Ridwan Djamaluddin, director for mitigation and regional development at the State Agency for the Assessment and Application of Technology (BPPT), said on Sunday that a team of 15 researchers from the BPPT was expected to arrive in Aceh Singkil district on Wednesday.

Residents on Banyak Island, off Aceh Singkil, which was near the epicenter of the quake on April 7, have claimed that the seabed has risen dramatically since the temblor. Undersea fissures were also reportedly spewing out mud and rocks.

"We will be observing the area and the team will be coordinating with the local government as soon as they arrive, collecting the data they need and making their assessment," Ridwan said, adding that Aceh Governor Irwandi Yusuf had invited the agency to visit the site.

"The Acehnese governor tells us that local people are starting to get worried and they are thinking of moving to a safer place," he said. "We are going to tell them if it is actually dangerous or not after conducting a thorough analysis."

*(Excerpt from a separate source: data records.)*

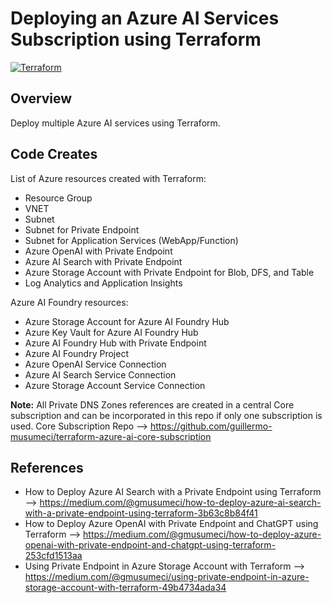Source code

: # Deploying an Azure AI Services Subscription using Terraform
[![Terraform](https://img.shields.io/badge/terraform-v1.11+-blue.svg)](https://www.terraform.io/downloads.html)

## Overview

Deploy multiple Azure AI services using Terraform.

## Code Creates

List of Azure resources created with Terraform:

- Resource Group
- VNET
- Subnet
- Subnet for Private Endpoint
- Subnet for Application Services (WebApp/Function)
- Azure OpenAI with Private Endpoint
- Azure AI Search with Private Endpoint
- Azure Storage Account with Private Endpoint for Blob, DFS, and Table
- Log Analytics and Application Insights

Azure AI Foundry resources:

- Azure Storage Account for Azure AI Foundry Hub
- Azure Key Vault for Azure AI Foundry Hub
- Azure AI Foundry Hub with Private Endpoint
- Azure AI Foundry Project
- Azure OpenAI Service Connection
- Azure AI Search Service Connection
- Azure Storage Account Service Connection

**Note:** All Private DNS Zones references are created in a central Core subscription and can be incorporated in this repo if only one subscription is used.
Core Subscription Repo --> https://github.com/guillermo-musumeci/terraform-azure-ai-core-subscription

## References

- How to Deploy Azure AI Search with a Private Endpoint using Terraform --> https://medium.com/@gmusumeci/how-to-deploy-azure-ai-search-with-a-private-endpoint-using-terraform-3b63c8b84f41
- How to Deploy Azure OpenAI with Private Endpoint and ChatGPT using Terraform --> https://medium.com/@gmusumeci/how-to-deploy-azure-openai-with-private-endpoint-and-chatgpt-using-terraform-253cfd1513aa
- Using Private Endpoint in Azure Storage Account with Terraform --> https://medium.com/@gmusumeci/using-private-endpoint-in-azure-storage-account-with-terraform-49b4734ada34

Banyak islander Mufliadi previously said that the changes in the seabed were first noted on Tuesday by a fisherman who had been trawling for sea cucumbers in the Gosong Turak waters around Pailana Island, one of the many islets in the chain.

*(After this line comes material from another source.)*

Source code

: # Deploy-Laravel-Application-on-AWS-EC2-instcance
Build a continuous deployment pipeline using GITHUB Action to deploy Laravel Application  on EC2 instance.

"He was shocked and came back to tell us what he'd seen because the site is a prime fishing spot for local fishermen" but no fish were found in the once abundant area, he said.

Before the quake, the waters at Gosong Turak were 20 to 30 meters deep, but now stood at just five meters, Mufliadi said. He said the villagers were concerned an undersea volcano could be forming.

Ridwan said the assessment team would also visit the Mentawai Islands in West Sumatra to help prepare a tsunami warning system for the area.